● About this task
In the listing that follows, the range to quote begins at the line that has "### Combining Data Across Data Frames" and ends after the line that has "Let's try to"; quote it verbatim and add nothing.

● Excerpted records

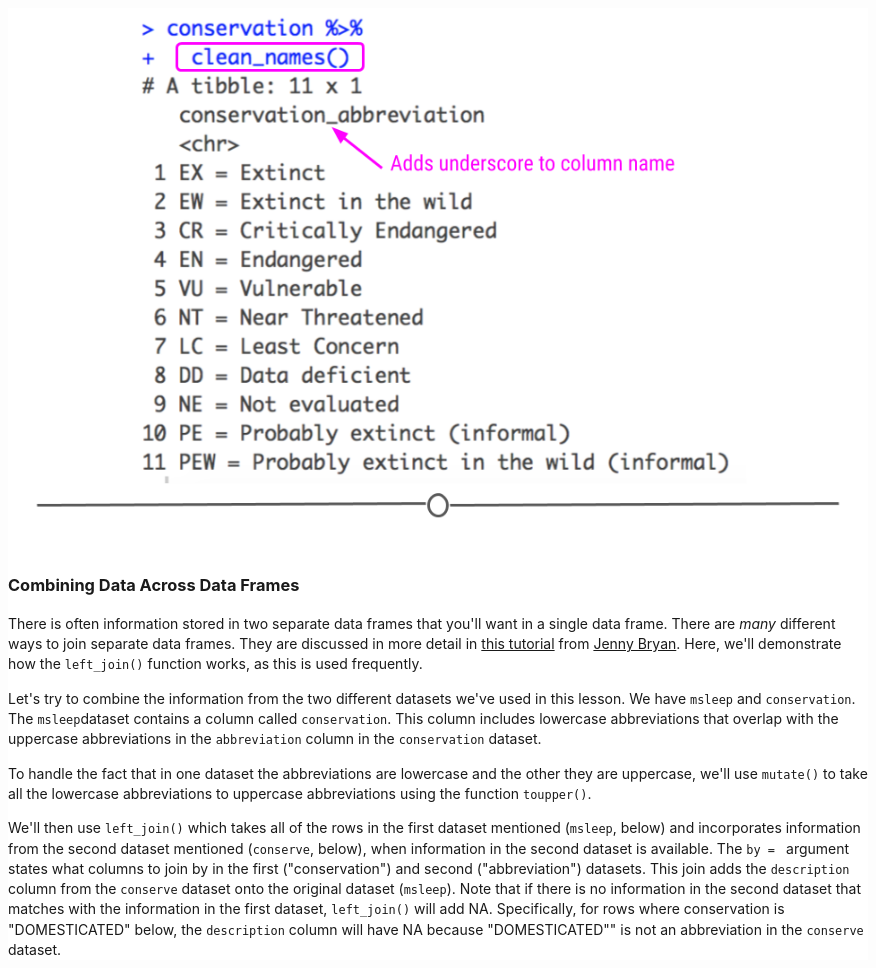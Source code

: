 ![clean_names() output](images/gslides/108.png)

### Combining Data Across Data Frames

There is often information stored in two separate data frames that you'll want in a single data frame. There are *many* different ways to join separate data frames. They are discussed in more detail in [this tutorial](http://stat545.com/bit001_dplyr-cheatsheet.html) from [Jenny Bryan](https://www.stat.ubc.ca/~jenny/). Here, we'll demonstrate how the `left_join()` function works, as this is used frequently. 

Let's try to combine the information from the two different datasets we've used in this lesson. We have `msleep` and `conservation`. The `msleep`dataset contains a column called `conservation`. This column includes lowercase abbreviations that overlap with the uppercase abbreviations in the `abbreviation` column in the `conservation` dataset.

To handle the fact that in one dataset the abbreviations are lowercase and the other they are uppercase, we'll use `mutate()` to take all the lowercase abbreviations to uppercase abbreviations using the function `toupper()`. 
 
We'll then use `left_join()` which takes all of the rows in the first dataset mentioned (`msleep`, below) and incorporates information from the second dataset mentioned (`conserve`, below), when information in the second dataset is available. The `by = ` argument states what columns to join by in the first ("conservation") and second ("abbreviation") datasets. This join adds the `description` column from the `conserve` dataset onto the original dataset (`msleep`). Note that if there is no information in the second dataset that matches with the information in the first dataset, `left_join()` will add NA. Specifically, for rows where conservation is "DOMESTICATED" below, the `description` column will have NA because "DOMESTICATED"" is not an abbreviation in the `conserve` dataset.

● Completed task
### Combining Data Across Data Frames

There is often information stored in two separate data frames that you'll want in a single data frame. There are *many* different ways to join separate data frames. They are discussed in more detail in [this tutorial](http://stat545.com/bit001_dplyr-cheatsheet.html) from [Jenny Bryan](https://www.stat.ubc.ca/~jenny/). Here, we'll demonstrate how the `left_join()` function works, as this is used frequently. 

Let's try to combine the information from the two different datasets we've used in this lesson. We have `msleep` and `conservation`. The `msleep`dataset contains a column called `conservation`. This column includes lowercase abbreviations that overlap with the uppercase abbreviations in the `abbreviation` column in the `conservation` dataset.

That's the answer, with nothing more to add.